| Requirement |
Your task is to copy every line of the records below that contains "linéaire".
+ + + + +
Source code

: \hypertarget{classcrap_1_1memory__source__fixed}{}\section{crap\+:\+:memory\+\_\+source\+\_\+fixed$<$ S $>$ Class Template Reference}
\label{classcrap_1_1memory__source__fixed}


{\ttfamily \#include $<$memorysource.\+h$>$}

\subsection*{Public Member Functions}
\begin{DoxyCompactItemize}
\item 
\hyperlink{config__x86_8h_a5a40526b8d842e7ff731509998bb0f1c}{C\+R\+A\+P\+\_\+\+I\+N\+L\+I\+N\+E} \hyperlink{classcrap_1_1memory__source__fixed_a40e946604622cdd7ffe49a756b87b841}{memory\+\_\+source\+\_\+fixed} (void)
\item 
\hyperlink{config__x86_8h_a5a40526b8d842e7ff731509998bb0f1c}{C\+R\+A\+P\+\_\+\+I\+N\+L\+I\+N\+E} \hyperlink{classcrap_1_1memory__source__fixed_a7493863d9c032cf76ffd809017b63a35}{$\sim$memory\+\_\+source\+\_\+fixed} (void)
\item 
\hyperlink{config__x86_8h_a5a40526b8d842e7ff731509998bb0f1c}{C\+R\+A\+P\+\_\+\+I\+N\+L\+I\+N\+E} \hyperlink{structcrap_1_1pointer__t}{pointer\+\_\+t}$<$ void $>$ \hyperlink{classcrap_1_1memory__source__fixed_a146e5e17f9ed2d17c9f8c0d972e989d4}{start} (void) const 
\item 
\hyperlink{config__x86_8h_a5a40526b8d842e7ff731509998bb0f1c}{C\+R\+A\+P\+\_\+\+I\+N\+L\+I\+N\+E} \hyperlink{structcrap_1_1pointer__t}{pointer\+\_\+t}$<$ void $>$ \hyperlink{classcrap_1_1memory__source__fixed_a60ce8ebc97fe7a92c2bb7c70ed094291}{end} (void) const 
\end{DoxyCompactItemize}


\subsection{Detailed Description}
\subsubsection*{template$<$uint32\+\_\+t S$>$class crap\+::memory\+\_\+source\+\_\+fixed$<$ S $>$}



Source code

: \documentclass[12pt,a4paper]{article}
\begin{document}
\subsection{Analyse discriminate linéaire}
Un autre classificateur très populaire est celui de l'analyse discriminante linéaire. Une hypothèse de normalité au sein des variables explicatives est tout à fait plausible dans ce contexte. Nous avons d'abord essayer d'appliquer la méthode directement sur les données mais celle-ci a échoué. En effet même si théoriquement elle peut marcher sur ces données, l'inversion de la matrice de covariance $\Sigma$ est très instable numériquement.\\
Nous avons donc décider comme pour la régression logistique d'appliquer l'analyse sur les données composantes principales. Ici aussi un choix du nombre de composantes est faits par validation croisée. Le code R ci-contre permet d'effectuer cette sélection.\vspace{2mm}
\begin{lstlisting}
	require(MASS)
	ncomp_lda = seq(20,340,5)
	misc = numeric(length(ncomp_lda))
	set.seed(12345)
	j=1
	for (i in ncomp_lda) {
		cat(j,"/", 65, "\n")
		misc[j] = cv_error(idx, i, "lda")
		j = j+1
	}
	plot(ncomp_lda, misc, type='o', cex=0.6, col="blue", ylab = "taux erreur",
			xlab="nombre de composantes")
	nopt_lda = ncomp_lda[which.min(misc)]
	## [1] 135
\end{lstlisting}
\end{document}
+ + + + +
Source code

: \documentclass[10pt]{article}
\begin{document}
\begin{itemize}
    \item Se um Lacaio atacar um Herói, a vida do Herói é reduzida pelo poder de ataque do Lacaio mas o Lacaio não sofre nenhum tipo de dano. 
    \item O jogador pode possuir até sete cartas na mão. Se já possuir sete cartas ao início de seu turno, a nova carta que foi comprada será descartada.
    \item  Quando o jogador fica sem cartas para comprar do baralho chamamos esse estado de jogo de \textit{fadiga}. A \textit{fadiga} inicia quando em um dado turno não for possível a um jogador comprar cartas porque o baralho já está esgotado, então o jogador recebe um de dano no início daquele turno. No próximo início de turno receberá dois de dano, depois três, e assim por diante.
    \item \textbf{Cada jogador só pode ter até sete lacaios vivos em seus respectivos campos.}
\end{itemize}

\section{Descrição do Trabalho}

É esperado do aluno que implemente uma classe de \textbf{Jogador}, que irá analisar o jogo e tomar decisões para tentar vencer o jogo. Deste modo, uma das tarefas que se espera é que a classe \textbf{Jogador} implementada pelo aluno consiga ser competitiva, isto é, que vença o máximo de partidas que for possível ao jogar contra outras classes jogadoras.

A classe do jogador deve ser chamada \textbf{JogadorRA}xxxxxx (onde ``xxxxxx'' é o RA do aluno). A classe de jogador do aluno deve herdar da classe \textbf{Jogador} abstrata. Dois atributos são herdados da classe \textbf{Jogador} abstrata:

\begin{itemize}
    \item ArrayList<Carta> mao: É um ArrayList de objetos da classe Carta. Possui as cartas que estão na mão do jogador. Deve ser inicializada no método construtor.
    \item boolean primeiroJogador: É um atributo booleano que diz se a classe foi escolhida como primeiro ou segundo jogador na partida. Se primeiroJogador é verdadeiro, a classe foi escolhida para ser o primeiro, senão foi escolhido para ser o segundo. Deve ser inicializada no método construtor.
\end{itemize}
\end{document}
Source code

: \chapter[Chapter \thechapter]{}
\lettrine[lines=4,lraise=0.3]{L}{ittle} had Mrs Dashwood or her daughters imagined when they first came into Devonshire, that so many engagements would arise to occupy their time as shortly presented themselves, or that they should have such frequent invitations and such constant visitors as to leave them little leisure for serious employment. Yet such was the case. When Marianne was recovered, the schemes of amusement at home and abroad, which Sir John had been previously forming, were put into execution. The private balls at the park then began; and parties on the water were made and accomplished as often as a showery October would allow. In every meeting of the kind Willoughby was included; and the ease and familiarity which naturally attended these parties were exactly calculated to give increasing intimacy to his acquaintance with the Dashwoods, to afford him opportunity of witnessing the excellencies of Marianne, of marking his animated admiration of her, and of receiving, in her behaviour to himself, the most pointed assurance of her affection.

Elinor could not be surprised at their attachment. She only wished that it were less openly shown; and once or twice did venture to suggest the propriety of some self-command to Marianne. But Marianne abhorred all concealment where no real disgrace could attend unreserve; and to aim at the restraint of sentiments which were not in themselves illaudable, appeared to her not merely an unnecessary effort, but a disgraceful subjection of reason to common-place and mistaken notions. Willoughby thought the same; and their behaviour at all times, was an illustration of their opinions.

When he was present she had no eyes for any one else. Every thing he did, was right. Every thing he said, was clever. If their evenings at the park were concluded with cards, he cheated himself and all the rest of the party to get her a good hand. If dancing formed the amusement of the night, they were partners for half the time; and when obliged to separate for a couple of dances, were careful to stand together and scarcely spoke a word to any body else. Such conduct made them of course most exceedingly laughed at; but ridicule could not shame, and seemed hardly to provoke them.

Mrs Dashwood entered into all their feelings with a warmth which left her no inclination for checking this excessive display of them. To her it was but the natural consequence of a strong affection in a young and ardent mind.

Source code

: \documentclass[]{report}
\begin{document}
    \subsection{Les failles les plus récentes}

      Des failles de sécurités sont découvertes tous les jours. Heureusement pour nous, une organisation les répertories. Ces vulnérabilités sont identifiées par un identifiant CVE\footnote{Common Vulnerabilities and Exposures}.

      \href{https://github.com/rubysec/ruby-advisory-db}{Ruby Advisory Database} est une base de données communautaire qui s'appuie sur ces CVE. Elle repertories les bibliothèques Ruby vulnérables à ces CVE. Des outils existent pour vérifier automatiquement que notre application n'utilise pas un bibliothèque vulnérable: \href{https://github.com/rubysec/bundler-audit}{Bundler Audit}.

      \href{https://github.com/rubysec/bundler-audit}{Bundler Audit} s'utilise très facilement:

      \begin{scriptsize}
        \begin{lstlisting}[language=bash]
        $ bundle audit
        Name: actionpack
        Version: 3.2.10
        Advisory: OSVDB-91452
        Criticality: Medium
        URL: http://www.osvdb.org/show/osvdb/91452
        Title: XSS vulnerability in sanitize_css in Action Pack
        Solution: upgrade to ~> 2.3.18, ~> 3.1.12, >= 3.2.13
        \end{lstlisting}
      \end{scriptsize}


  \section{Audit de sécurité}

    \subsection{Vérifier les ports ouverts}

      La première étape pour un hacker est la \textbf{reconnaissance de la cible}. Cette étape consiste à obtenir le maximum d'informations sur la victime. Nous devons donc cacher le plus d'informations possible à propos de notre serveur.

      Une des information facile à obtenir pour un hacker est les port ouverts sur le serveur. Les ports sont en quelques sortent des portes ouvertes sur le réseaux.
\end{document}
+ + + + +
| Answer below |
\subsection{Analyse discriminate linéaire}
Un autre classificateur très populaire est celui de l'analyse discriminante linéaire. Une hypothèse de normalité au sein des variables explicatives est tout à fait plausible dans ce contexte. Nous avons d'abord essayer d'appliquer la méthode directement sur les données mais celle-ci a échoué. En effet même si théoriquement elle peut marcher sur ces données, l'inversion de la matrice de covariance $\Sigma$ est très instable numériquement.\\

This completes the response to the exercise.